WHAT IS EXPECTED —
The line containing "## Building" marks where copying starts, so set down that line and each one after it exactly, through the end of the records.

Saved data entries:
/---

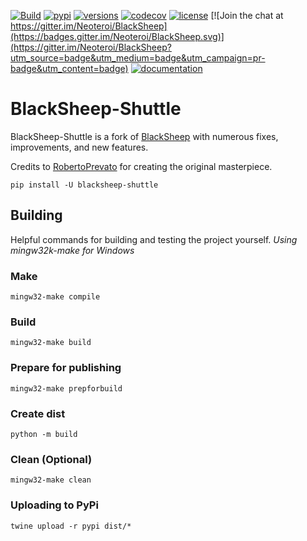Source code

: [![Build](https://github.com/Neoteroi/BlackSheep/workflows/Main/badge.svg)](https://github.com/Neoteroi/BlackSheep/actions)
[![pypi](https://img.shields.io/pypi/v/BlackSheep-Shuttle.svg?color=blue)](https://pypi.org/project/BlackSheep-Shuttle/)
[![versions](https://img.shields.io/pypi/pyversions/blacksheep-shuttle.svg)](https://github.com/herumes/blacksheep-shuttle)
[![codecov](https://codecov.io/gh/Neoteroi/BlackSheep/branch/master/graph/badge.svg?token=Nzi29L0Eg1)](https://codecov.io/gh/Neoteroi/BlackSheep)
[![license](https://img.shields.io/github/license/Neoteroi/blacksheep.svg)](https://github.com/Neoteroi/blacksheep/blob/main/LICENSE) [![Join the chat at https://gitter.im/Neoteroi/BlackSheep](https://badges.gitter.im/Neoteroi/BlackSheep.svg)](https://gitter.im/Neoteroi/BlackSheep?utm_source=badge&utm_medium=badge&utm_campaign=pr-badge&utm_content=badge) [![documentation](https://img.shields.io/badge/📖-docs-purple)](https://www.neoteroi.dev/blacksheep/)

# BlackSheep-Shuttle
BlackSheep-Shuttle is a fork of [BlackSheep](https://github.com/Neoteroi/BlackSheep) with numerous fixes, improvements, and new features.

Credits to [RobertoPrevato](https://github.com/robertoprevato) for creating the original masterpiece.

```ShellSession
pip install -U blacksheep-shuttle
```

## Building
Helpful commands for building and testing the project yourself.
*Using mingw32k-make for Windows*
### Make
```ShellSession
mingw32-make compile
```
### Build
```ShellSession
mingw32-make build
```
### Prepare for publishing
```ShellSession
mingw32-make prepforbuild
```
### Create dist
```ShellSession
python -m build
```
### Clean (Optional)
```ShellSession
mingw32-make clean
```
### Uploading to PyPi
```ShellSession
twine upload -r pypi dist/*
```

\---

EXERCISE OUTPUT —
## Building
Helpful commands for building and testing the project yourself.
*Using mingw32k-make for Windows*
### Make
```ShellSession
mingw32-make compile
```
### Build
```ShellSession
mingw32-make build
```
### Prepare for publishing
```ShellSession
mingw32-make prepforbuild
```
### Create dist
```ShellSession
python -m build
```
### Clean (Optional)
```ShellSession
mingw32-make clean
```
### Uploading to PyPi
```ShellSession
twine upload -r pypi dist/*
```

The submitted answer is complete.